Young dreamed of becoming a comic book illustrator and writer. As a child, he made his own comic books, complete with ads. His mother worked for Dow Corning and enlisted Young to make computer illustrations for her company manuals. In summers, while his parents were working, the enterprising youngster arranged rummage sales with his friends to make money, set up a water park in the yard and charged admission, and hawked the snacks that his mother bought.

“It was pure profit for me, because I certainly wasn’t giving a kickback to my mom,” he said, laughing.

Kubacki and Young met online, struck up a relationship and bought a house in Ferndale in 2002. They started binge-watching the reality show “Trading Spaces,” about two sets of neighbors who would redecorate a room in each other’s house, and that sparked an interest in the world of interior décor. At the time, Kubacki was employed by a printing company that made large banners and building wraps. He’d worked his way up in the industry from graphic designer to vice president, and along the way learned about image manipulation, production and operating large printing machines. Young was managing a golf supply website, gaining expertise in e-commerce, customer service and vendor management.

The pair was setting up an office in the basement of their home, and Young got the idea to make a large vinyl banner to cover an unsightly storage and utility area. That led to another idea: Why not make wall murals for customers? They figured they could offer murals more tasteful than the ones typically seen in suburban basements and dens, with the ubiquitous waterwheel, mountain or beach scenes.

Portrait of company co-founder Josh Young.

Co-founder Josh Young had the idea to create a large vinyl banner for a basement space, which led to the partners launching their first company in 2004.

“We wanted to bring an element of that back, but make it cool,” Young said.

The pair purchased a $40,000 printer on a credit card and bought about $3,000 worth of digital images in various categories — nature, space, cityscapes, macro textures like sand and seed pods. They planned to start a side business and keep their day jobs, but fate intervened and both lost their jobs within a few weeks. The fledgling entrepreneurs had a brand new business, bills coming in and a mortgage payment to make. They gave themselves six months to make it work.

The partners soon had their first job, installing a mural of a Japanese bamboo path in a local woman’s house. That was followed shortly by a $2,000 job for a biotech company that wanted a large Southwest scene on one of its walls. “We were doing backflips of joy,” Young recalled.
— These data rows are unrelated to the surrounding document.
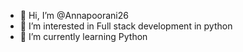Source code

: - 👋 Hi, I’m @Annapoorani26
- 👀 I’m interested in Full stack development in python
- 🌱 I’m currently learning Python 

<!---
Annapoorani26/Annapoorani26 is a ✨ special ✨ repository because its `README.md` (this file) appears on your GitHub profile.
You can click the Preview link to take a look at your changes.
--->
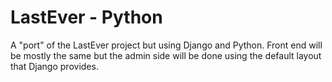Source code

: # LastEver - Python

A "port" of the LastEver project but using Django and Python. Front end will be mostly the same but the admin side will be done using the default layout that Django provides.
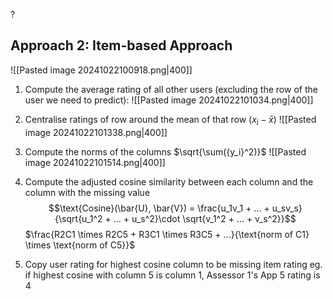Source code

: ? 

## Approach 2: Item-based Approach

![[Pasted image 20241022100918.png|400]]

1. Compute the average rating of all other users (excluding the row of the user we need to predict):
![[Pasted image 20241022101034.png|400]]

2. Centralise ratings of row around the mean of that row ($x_i - \bar{x}$)
![[Pasted image 20241022101338.png|400]]

3. Compute the norms of the columns $\sqrt{\sum({y_i}^2)}$
![[Pasted image 20241022101514.png|400]]


4. Compute the adjusted cosine similarity between each column and the column with the missing value
$$\text{Cosine}(\bar{U}, \bar{V}) = \frac{u_1v_1 + ... + u_sv_s}{\sqrt{u_1^2 + ... + u_s^2}\cdot \sqrt{v_1^2 + ... + v_s^2}}$$
$\frac{R2C1 \times R2C5 + R3C1 \times R3C5 + ...}{\text{norm of C1} \times \text{norm of C5}}$ 

5. Copy user rating for highest cosine column to be missing item rating 
eg. if highest cosine with column 5 is column 1, Assessor 1's App 5 rating is 4
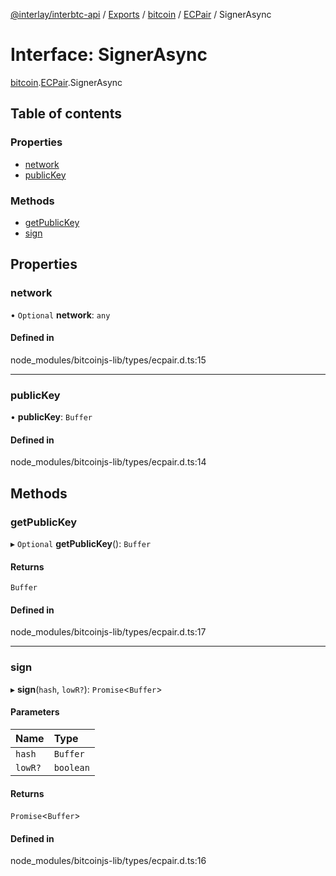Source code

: [@interlay/interbtc-api](/README.md) / [Exports](/modules.md) / [bitcoin](/modules/bitcoin.md) / [ECPair](/modules/bitcoin.ECPair.md) / SignerAsync

# Interface: SignerAsync

[bitcoin](/modules/bitcoin.md).[ECPair](/modules/bitcoin.ECPair.md).SignerAsync

## Table of contents

### Properties

- [network](/interfaces/bitcoin.ECPair.SignerAsync.md#network)
- [publicKey](/interfaces/bitcoin.ECPair.SignerAsync.md#publickey)

### Methods

- [getPublicKey](/interfaces/bitcoin.ECPair.SignerAsync.md#getpublickey)
- [sign](/interfaces/bitcoin.ECPair.SignerAsync.md#sign)

## Properties

### <a id="network" name="network"></a> network

• `Optional` **network**: `any`

#### Defined in

node_modules/bitcoinjs-lib/types/ecpair.d.ts:15

___

### <a id="publickey" name="publickey"></a> publicKey

• **publicKey**: `Buffer`

#### Defined in

node_modules/bitcoinjs-lib/types/ecpair.d.ts:14

## Methods

### <a id="getpublickey" name="getpublickey"></a> getPublicKey

▸ `Optional` **getPublicKey**(): `Buffer`

#### Returns

`Buffer`

#### Defined in

node_modules/bitcoinjs-lib/types/ecpair.d.ts:17

___

### <a id="sign" name="sign"></a> sign

▸ **sign**(`hash`, `lowR?`): `Promise`<`Buffer`\>

#### Parameters

| Name | Type |
| :------ | :------ |
| `hash` | `Buffer` |
| `lowR?` | `boolean` |

#### Returns

`Promise`<`Buffer`\>

#### Defined in

node_modules/bitcoinjs-lib/types/ecpair.d.ts:16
The pair officially launched their company, Great Wall Custom Coverings, in 2004. Patterned wallpaper was still unpopular, and most clients wanted images on their walls, not flowers — so Kubacki and Young sold them what was essentially wallpaper printed with photographs. Some customers were happy with the stock images, but others had specific requests. One woman wanted her powder room to look like a public bathroom, with a wall of urinals. A private investigator requested an image of a sketchy, dark back alley behind his desk. Kubacki and Young obliged.

If clients wanted images they didn’t have, Kubacki would go out and take photographs. One Detroit native who owned a shop in Ohio wanted a mural showing the Ambassador Bridge, which connects Detroit with Windsor, Ontario. One afternoon in 2005, Kubacki took his digital camera to a baseball diamond near the park and started taking photos. Suddenly, a black Suburban roared onto the field and several Department of Homeland Security employees got out. Kubacki was detained and his images deleted. Undeterred, he took new ones later from another location.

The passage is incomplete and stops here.